Moreover, based on the results of the multiple regression analysis, it was found that the two independent variables, namely; feeding buffers and resource buffers, have a significant and positive impact on the effectiveness of CCPM. The two hypotheses H1: The feeding buffer can have a significant positive impact on the effectiveness of CCPM, and H2:
The resource buffer can have a significant positive impact on the effectiveness of CCPM, which were developed in this study tested based on the results of regression analysis. Based on the results, the feeding buffers and resource buffers were found to have a significant positive impact on the effectiveness of CCPM. Therefore, the two hypotheses H1 and H2 were accepted. It means that if feeding buffers and resource buffers are used in CCPM, it is possible to improve the effectiveness of CCPM in Canadian home renovation projects.
Furthermore, the frequency distribution analysis results were also conducted, and the findings based on the opinion of the majority of the responding renovation project managers are summarized as follows. It was found that the majority of the responding renovation project managers were males, and therefore, the results may be subjected to gender biases.
The majority of the respondents were between 31 to 50 years of age, representing middle-aged Canadian home renovation project managers. They had 5 to 15 years of work experience as renovation project managers, indicating that they were quite experienced. Therefore the selected research sample was appropriate to collect data as they have sufficient knowledge about the
Canadian home renovation projects provide useful information for this research. Besides, most of the respondents believed that the effectiveness of CCPM could be achieved if feeding and resource buffers are used in CCPM if projects are completed on time, unnecessary wastage of resources is protected, and projects are completed within specific resources.
Additionally, it was found that by adding extra time to each activity on a critical chain in CCPM, it is possible to prevent loss of work due to time delays.
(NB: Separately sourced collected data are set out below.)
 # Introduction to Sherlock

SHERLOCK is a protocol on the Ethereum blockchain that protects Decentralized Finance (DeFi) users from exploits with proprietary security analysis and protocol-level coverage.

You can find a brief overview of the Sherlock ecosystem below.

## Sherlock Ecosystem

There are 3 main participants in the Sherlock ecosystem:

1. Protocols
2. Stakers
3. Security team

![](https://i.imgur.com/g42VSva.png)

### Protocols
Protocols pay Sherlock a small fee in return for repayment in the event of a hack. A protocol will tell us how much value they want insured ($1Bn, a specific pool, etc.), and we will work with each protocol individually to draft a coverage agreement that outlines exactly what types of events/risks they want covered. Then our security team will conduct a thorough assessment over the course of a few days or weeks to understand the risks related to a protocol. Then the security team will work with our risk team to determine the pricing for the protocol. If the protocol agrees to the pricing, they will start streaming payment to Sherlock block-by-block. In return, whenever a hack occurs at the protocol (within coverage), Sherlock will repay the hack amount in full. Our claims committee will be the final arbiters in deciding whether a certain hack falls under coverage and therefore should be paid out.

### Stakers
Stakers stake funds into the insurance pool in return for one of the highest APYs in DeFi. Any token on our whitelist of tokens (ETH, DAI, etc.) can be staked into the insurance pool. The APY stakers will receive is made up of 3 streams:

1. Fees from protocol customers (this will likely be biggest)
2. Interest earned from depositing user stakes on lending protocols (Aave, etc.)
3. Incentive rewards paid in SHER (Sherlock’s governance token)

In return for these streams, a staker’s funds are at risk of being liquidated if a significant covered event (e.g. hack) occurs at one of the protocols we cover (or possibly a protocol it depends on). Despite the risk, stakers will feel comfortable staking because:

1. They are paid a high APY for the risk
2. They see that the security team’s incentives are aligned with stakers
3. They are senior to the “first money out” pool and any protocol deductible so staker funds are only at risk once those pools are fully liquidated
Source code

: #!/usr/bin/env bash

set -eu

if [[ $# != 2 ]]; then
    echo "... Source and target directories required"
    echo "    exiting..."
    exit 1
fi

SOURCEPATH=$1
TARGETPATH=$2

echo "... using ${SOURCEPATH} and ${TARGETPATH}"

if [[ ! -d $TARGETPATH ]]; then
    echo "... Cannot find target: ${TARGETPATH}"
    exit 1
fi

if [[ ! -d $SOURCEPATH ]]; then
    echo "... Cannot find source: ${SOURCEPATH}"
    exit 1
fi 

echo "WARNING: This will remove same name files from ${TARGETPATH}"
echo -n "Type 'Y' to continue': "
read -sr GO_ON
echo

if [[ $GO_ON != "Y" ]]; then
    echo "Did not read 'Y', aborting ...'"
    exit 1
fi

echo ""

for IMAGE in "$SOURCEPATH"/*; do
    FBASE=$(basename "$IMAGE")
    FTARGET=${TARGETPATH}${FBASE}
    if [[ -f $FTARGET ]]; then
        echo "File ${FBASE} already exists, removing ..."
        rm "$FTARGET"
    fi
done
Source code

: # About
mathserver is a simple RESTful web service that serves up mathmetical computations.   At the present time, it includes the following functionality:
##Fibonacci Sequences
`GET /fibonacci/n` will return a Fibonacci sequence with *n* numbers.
Besides, it was found that projects can be completed on time if safety times are added to the critical chain in projects. It was also found that feeling buffers can help in making accurate project schedules.
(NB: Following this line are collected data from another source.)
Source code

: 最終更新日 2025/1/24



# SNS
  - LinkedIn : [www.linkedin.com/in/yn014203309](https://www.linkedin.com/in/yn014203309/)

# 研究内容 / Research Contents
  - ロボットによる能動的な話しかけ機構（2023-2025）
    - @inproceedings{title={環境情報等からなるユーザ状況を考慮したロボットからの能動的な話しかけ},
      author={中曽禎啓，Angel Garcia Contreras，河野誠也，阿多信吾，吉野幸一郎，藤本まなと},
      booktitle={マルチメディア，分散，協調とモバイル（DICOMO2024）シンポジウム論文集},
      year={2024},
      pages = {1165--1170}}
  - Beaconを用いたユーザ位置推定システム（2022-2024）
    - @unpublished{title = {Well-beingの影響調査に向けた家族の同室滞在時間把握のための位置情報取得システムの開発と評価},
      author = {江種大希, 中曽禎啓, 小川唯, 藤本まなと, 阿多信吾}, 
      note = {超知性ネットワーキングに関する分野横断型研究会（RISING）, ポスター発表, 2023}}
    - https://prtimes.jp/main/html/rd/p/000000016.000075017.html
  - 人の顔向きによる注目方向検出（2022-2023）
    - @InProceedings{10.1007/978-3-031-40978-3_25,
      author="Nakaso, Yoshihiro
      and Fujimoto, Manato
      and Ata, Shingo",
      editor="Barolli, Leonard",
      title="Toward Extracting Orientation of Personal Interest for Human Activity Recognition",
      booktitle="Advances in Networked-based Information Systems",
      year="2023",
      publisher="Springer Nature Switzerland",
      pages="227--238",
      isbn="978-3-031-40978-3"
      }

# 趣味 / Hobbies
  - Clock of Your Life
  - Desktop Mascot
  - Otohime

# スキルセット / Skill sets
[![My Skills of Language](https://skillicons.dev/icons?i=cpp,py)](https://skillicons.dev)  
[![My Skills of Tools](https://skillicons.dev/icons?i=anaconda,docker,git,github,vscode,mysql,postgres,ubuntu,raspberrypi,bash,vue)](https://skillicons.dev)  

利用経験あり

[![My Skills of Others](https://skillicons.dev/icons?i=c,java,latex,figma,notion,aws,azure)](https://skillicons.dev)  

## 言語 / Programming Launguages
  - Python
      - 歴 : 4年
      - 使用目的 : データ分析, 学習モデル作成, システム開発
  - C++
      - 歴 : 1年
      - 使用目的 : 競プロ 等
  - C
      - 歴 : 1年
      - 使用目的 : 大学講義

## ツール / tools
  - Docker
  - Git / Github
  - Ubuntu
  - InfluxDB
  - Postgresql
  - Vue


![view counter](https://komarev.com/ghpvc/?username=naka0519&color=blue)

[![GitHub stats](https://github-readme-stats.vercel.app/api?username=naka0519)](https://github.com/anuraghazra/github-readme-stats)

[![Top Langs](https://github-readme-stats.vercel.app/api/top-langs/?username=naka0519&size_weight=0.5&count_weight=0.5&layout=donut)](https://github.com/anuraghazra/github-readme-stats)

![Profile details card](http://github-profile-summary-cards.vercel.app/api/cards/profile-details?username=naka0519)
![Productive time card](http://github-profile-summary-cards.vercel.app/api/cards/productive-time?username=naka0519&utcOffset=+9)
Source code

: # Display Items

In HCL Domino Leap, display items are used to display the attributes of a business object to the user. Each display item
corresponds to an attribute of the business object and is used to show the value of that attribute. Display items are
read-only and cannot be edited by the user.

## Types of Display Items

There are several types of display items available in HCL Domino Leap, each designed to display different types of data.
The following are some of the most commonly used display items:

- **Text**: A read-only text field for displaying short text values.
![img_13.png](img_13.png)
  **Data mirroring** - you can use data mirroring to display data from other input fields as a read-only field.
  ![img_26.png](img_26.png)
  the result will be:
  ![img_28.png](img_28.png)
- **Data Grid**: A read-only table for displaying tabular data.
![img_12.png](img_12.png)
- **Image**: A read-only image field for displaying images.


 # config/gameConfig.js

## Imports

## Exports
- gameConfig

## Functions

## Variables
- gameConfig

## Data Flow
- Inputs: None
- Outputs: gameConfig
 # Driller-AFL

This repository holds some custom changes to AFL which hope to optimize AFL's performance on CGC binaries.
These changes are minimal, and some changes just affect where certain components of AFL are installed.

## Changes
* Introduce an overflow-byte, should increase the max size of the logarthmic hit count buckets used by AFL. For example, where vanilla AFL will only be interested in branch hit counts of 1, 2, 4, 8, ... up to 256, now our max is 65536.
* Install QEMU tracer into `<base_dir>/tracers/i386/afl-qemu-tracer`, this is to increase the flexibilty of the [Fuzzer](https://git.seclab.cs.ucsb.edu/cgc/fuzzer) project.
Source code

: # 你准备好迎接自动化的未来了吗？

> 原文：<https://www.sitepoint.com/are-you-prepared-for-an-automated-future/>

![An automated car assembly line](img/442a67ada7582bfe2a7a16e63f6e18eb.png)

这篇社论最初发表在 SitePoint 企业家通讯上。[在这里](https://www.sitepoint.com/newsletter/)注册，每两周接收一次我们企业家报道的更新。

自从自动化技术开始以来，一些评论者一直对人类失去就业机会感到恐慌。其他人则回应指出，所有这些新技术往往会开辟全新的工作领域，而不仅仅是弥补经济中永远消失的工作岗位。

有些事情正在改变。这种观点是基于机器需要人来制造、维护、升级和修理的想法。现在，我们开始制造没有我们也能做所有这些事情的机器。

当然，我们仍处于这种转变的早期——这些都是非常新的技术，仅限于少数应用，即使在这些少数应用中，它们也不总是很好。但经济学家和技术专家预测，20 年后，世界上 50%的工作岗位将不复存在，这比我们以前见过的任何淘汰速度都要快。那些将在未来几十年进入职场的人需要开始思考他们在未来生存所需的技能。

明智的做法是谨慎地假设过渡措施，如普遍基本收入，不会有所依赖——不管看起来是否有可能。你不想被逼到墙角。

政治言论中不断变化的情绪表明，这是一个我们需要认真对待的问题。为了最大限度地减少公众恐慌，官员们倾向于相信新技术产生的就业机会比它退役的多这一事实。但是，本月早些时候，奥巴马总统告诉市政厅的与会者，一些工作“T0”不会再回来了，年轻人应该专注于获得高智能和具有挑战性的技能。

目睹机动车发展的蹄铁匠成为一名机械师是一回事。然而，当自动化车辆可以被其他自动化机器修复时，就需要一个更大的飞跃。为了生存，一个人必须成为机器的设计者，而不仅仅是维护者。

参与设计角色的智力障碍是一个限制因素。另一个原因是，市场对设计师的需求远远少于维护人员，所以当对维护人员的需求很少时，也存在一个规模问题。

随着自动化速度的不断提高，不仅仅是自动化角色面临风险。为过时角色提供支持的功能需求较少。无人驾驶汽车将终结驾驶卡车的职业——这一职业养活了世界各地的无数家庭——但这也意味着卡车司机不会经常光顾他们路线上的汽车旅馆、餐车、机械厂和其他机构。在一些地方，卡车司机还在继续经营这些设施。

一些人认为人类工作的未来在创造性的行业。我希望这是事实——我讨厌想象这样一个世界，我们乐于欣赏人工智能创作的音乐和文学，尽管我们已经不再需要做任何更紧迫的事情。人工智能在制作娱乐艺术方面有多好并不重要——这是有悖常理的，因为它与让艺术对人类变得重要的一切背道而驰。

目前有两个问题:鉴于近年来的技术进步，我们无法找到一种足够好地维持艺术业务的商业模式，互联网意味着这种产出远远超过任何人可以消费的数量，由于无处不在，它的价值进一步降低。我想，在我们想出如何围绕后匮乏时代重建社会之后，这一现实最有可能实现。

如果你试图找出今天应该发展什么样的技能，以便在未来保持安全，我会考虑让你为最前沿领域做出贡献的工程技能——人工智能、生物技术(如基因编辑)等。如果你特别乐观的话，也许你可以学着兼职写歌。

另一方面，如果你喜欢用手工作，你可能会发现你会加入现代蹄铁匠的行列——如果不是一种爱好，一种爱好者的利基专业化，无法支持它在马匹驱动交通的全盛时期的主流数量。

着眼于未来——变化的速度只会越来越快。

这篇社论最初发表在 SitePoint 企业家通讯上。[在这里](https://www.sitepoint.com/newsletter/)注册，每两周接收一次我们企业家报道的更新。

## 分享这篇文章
It was also found that by adding resource buffers to each activity on a critical chain in CCPM, it is possible to prevent work loss due to resource shortage. Moreover, it was found that by adding resource buffers to each activity on a critical chain in CCPM, it is possible to prevent unnecessary wastage of resources. Besides, it was found that resource shortfalls can be avoided if extra (buffers) resources are added to the critical chain in projects. There will be extra resources to employ if the resources are consumed more than was budgeted.
Based on this research it was found that to achieve the effectiveness of CCPM it is necessary to; prevent the unnecessary waste of resources, complete projects on time, and within specific resources to achieve the effectiveness of CCPM. It was evident that by using feeding buffers and resource buffers in CCPM, it is possible to prevent the unnecessary waste of resources, complete projects on time, and within specific resources.
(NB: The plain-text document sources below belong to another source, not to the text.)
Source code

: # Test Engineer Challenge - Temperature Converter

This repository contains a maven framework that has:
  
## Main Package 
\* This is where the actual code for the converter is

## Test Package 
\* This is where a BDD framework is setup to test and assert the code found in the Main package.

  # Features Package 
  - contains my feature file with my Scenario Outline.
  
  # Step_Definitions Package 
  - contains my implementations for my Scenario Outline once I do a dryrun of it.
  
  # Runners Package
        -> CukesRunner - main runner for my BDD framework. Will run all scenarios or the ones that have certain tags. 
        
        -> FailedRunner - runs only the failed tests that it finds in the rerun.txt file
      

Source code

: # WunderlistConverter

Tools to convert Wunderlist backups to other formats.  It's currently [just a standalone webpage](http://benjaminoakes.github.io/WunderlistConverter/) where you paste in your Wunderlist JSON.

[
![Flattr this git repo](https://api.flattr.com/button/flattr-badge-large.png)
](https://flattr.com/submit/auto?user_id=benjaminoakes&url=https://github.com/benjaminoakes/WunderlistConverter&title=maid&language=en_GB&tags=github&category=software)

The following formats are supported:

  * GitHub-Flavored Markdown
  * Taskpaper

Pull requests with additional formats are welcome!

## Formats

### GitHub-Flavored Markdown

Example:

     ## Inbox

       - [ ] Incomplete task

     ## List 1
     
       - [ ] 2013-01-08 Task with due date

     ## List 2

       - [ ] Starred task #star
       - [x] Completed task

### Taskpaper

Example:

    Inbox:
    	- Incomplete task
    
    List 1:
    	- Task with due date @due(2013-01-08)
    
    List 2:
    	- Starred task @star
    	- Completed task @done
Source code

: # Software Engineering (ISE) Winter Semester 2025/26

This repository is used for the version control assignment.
Therefore it is concluded that by using feeding buffers and resource buffers in CCPM, it is possible to improve the effectiveness of CCPM in Canadian home renovation projects. If feeding and resource buffers are used in CCPM, they can help in; project control, accurate schedule, on-time completion, and unnecessary wastage protection.
Recommendations and Implications
Based on the research it was found that by using feeding and resource buffers in CCPM it is possible to improve the effectiveness of CCPM in terms of; on-time completion of projects, unnecessary wastage protection, prevention of time delays, accurate scheduling and budgeting.
Therefore the project managers in the Canadian home renovation industry are recommended to employ CCPM and feeding and resource buffers to achieve on-time completion of projects, unnecessary wastage protection, and prevention of time delays, accurate scheduling, and budgeting.
Limitations
This research’s main limitation was that closed-ended and structured questionnaires were used to collect quantitative data; it is because the questionnaire has some inherent limitations. When data is collected through a closed-ended questionnaire, it is difficult to identify if the respondents were expressing their true opinion or just ticking the answer choices randomly without even reading.
Therefore the results based on the questionnaire may not be representing the actual situation. Moreover, the structured questionnaire has predefined questions that the respondents may interpret and understand differently from the researcher, leading to incorrect results. The closed-ended questionnaire may not have the answer choice which the respondent wanted to select.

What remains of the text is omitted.